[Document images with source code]

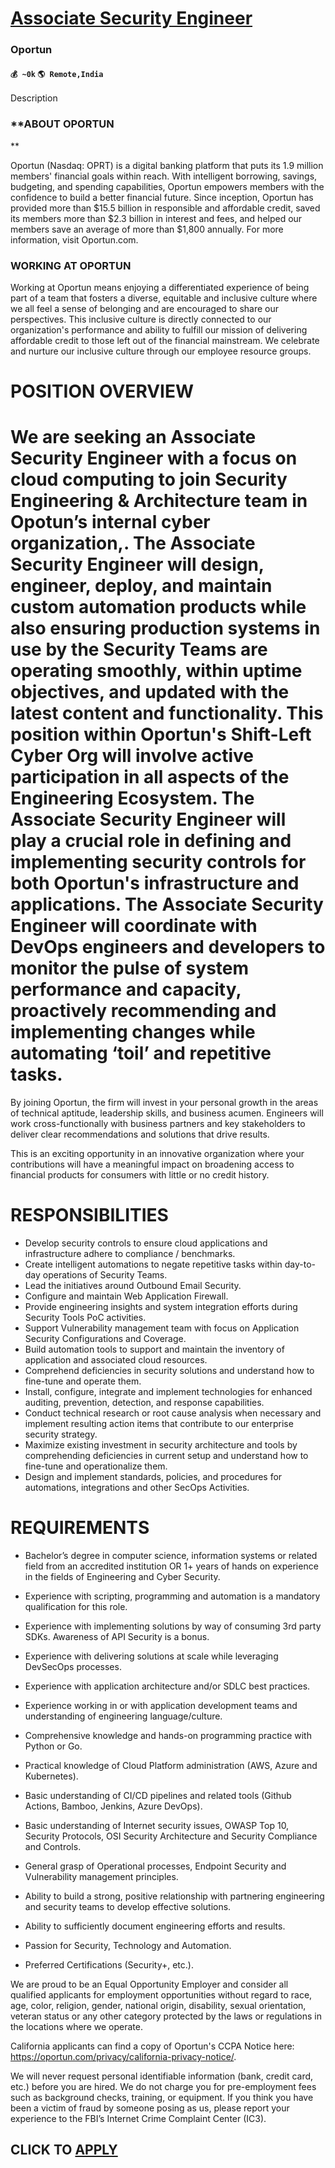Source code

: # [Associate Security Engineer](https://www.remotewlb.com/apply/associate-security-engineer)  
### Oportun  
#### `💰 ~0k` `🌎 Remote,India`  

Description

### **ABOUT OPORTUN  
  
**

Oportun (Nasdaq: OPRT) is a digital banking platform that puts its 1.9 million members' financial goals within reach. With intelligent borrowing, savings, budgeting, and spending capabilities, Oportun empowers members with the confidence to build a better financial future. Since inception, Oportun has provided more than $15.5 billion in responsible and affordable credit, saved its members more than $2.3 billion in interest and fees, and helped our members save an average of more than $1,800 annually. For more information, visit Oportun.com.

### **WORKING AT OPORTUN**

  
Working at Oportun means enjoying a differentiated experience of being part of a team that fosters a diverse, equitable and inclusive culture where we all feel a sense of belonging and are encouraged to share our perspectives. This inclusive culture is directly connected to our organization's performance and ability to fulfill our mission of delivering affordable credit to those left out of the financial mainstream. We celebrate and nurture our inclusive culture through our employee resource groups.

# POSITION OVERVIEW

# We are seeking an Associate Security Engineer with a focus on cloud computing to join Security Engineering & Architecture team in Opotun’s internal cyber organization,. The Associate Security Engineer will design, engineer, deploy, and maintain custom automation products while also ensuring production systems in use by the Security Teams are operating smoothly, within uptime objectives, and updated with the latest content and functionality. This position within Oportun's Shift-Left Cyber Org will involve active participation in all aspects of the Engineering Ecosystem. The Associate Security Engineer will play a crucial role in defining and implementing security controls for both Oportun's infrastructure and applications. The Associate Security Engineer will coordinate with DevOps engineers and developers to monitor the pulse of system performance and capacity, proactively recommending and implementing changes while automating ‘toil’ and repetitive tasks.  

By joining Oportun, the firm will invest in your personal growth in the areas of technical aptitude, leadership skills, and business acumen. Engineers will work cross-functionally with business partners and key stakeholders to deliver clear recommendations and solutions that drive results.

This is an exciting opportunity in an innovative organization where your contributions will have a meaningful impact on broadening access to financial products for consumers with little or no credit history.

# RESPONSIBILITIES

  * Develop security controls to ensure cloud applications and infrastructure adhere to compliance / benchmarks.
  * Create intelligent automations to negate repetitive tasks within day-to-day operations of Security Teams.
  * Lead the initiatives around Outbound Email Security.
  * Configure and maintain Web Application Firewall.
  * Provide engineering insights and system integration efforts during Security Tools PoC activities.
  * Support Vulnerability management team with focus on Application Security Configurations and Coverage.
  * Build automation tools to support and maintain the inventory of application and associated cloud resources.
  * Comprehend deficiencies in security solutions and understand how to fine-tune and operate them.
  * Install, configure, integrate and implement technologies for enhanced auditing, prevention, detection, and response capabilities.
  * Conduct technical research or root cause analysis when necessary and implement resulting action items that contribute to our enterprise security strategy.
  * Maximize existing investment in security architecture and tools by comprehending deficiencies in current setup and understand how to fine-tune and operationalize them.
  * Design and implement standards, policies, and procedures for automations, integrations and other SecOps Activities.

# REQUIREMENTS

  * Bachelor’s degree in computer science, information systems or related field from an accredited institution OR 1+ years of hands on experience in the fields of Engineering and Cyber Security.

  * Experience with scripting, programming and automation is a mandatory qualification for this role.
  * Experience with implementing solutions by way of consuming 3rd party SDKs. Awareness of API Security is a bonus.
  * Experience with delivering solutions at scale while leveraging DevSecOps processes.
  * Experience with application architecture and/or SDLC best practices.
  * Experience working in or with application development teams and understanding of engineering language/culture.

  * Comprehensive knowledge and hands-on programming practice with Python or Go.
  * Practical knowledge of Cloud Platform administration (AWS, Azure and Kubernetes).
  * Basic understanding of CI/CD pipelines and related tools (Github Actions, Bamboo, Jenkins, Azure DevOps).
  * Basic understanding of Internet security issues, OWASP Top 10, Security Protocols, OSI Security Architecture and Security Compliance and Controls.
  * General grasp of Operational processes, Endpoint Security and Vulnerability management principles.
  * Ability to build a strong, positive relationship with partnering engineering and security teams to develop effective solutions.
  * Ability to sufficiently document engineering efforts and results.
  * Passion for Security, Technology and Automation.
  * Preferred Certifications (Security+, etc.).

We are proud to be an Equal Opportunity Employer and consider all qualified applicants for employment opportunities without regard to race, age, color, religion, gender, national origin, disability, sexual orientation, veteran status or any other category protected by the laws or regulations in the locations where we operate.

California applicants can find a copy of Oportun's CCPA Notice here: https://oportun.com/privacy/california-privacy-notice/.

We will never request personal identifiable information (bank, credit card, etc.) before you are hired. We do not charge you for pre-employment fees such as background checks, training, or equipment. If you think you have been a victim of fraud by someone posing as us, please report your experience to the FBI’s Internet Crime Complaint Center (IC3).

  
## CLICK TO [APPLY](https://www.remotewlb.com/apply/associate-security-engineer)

* * *

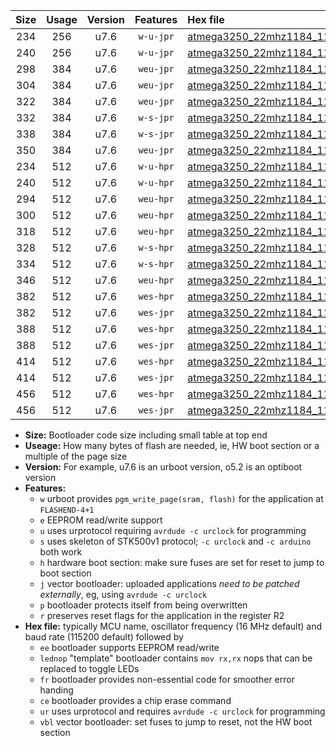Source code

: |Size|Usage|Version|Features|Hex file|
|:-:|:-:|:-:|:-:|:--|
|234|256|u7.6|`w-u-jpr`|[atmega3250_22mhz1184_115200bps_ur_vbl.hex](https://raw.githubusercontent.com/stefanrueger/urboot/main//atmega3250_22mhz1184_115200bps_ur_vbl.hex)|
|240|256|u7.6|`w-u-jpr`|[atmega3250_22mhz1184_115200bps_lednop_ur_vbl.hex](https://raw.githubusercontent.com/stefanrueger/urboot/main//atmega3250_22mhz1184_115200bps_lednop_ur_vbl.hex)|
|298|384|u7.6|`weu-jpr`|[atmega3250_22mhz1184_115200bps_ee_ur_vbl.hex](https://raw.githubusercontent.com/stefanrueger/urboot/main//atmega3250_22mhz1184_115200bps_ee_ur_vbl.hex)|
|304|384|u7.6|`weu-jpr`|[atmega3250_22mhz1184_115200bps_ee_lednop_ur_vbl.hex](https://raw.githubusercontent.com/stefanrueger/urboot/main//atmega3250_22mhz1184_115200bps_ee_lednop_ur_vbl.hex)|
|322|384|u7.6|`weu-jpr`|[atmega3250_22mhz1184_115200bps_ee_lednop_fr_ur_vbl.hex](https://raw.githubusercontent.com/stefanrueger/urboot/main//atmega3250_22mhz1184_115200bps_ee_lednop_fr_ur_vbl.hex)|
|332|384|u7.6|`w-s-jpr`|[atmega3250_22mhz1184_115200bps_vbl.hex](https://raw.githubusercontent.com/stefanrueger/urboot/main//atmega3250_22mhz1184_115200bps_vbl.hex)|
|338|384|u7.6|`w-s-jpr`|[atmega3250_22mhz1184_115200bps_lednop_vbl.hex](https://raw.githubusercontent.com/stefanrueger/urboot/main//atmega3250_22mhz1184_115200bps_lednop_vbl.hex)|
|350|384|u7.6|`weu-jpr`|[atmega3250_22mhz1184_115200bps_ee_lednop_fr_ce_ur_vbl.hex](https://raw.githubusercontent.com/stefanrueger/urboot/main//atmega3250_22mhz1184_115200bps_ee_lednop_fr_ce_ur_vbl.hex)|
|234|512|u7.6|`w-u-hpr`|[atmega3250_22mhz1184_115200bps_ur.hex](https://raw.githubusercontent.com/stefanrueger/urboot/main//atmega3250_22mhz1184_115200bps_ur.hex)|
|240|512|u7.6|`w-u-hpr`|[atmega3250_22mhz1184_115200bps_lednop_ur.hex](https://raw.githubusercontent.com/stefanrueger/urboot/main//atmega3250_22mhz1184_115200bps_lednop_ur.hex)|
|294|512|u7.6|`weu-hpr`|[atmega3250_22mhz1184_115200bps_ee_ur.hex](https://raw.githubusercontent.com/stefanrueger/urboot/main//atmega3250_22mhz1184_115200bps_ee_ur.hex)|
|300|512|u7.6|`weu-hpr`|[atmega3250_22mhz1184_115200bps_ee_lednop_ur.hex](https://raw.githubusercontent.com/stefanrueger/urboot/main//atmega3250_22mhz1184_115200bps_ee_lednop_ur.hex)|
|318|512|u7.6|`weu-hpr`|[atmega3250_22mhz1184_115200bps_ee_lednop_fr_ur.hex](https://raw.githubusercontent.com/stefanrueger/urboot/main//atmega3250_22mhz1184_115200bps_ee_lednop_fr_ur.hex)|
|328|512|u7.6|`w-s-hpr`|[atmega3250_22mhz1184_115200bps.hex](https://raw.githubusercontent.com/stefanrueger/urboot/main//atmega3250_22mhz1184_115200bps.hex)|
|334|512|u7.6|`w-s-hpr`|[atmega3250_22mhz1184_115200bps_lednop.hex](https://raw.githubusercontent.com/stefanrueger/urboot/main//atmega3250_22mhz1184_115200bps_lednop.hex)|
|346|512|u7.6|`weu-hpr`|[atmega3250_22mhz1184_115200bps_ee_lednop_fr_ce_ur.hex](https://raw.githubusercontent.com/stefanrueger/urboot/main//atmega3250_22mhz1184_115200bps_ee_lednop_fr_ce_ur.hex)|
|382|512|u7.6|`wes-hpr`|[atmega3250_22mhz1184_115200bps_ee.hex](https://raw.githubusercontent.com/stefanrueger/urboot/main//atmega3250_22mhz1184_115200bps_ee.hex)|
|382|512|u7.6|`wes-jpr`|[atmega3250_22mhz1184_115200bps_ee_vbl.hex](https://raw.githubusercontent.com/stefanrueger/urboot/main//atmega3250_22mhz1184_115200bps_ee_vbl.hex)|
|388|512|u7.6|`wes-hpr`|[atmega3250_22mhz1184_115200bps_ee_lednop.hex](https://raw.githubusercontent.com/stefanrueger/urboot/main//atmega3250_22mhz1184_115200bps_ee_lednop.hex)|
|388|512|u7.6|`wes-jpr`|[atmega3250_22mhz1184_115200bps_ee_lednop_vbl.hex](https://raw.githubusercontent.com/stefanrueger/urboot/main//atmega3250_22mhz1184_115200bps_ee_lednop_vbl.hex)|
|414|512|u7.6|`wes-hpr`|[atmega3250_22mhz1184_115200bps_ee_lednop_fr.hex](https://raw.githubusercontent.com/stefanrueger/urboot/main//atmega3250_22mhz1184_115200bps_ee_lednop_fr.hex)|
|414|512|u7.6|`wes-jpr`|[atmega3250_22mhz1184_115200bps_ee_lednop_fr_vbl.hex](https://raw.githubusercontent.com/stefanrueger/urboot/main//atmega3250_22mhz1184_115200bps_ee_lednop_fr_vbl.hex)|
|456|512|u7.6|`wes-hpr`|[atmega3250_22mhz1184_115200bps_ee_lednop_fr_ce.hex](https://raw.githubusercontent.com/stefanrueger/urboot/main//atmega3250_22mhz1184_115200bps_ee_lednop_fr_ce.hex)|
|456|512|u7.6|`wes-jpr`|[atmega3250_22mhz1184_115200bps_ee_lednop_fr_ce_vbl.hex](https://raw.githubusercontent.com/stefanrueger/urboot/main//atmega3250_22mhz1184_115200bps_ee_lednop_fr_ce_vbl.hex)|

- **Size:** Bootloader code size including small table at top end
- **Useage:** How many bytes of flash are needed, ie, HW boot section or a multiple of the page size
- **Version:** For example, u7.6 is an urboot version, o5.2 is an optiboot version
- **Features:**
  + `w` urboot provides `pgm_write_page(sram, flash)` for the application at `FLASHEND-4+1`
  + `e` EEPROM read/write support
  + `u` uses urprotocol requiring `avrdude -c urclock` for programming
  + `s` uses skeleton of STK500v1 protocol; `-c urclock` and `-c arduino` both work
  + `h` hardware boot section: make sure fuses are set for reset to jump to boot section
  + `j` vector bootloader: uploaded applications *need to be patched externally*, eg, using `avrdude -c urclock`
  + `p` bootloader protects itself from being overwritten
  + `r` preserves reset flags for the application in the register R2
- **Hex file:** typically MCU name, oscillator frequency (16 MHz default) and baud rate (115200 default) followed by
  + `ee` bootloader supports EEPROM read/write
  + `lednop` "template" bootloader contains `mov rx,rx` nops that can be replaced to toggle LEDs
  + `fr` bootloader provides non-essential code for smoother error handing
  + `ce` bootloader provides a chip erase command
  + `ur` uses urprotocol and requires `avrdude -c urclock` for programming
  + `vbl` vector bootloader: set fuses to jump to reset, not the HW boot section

--

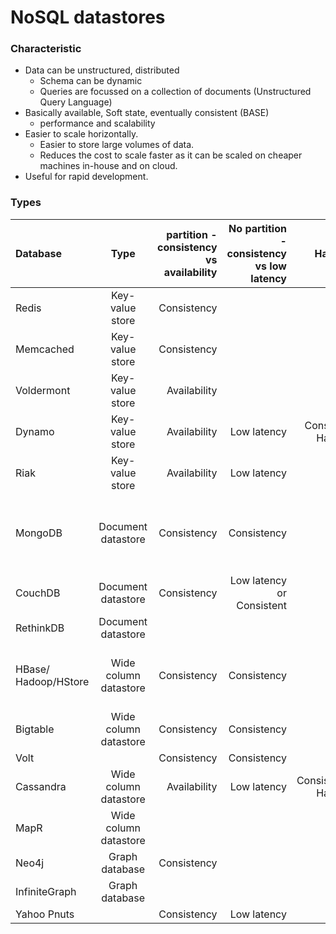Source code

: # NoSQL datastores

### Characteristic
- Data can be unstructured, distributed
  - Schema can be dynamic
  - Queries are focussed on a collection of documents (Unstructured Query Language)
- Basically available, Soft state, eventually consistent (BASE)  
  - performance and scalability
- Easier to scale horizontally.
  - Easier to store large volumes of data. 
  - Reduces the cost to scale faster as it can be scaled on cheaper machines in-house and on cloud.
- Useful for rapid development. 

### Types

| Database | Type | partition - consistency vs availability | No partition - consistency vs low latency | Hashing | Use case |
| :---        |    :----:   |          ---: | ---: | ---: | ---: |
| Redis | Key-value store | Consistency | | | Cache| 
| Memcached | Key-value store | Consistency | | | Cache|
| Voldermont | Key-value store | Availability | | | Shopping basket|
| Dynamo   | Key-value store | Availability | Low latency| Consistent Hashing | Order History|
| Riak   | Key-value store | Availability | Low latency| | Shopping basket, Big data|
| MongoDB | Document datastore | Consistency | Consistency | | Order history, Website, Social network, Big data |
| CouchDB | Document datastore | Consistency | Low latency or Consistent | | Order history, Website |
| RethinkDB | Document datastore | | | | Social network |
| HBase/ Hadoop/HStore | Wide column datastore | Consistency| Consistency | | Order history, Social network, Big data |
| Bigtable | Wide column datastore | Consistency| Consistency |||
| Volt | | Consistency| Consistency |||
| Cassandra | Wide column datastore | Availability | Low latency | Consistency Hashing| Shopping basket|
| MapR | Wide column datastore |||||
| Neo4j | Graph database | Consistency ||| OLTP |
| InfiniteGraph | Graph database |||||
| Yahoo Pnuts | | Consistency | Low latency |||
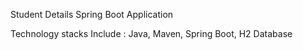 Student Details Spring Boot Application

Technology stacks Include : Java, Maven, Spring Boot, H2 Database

## REQUIRED ACTION
Output the lines above between the one holding "compliance / benchmarks." and the one holding "# REQUIREMENTS", inclusive, with nothing before or after them.

## SOLUTION
  * Develop security controls to ensure cloud applications and infrastructure adhere to compliance / benchmarks.
  * Create intelligent automations to negate repetitive tasks within day-to-day operations of Security Teams.
  * Lead the initiatives around Outbound Email Security.
  * Configure and maintain Web Application Firewall.
  * Provide engineering insights and system integration efforts during Security Tools PoC activities.
  * Support Vulnerability management team with focus on Application Security Configurations and Coverage.
  * Build automation tools to support and maintain the inventory of application and associated cloud resources.
  * Comprehend deficiencies in security solutions and understand how to fine-tune and operate them.
  * Install, configure, integrate and implement technologies for enhanced auditing, prevention, detection, and response capabilities.
  * Conduct technical research or root cause analysis when necessary and implement resulting action items that contribute to our enterprise security strategy.
  * Maximize existing investment in security architecture and tools by comprehending deficiencies in current setup and understand how to fine-tune and operationalize them.
  * Design and implement standards, policies, and procedures for automations, integrations and other SecOps Activities.

# REQUIREMENTS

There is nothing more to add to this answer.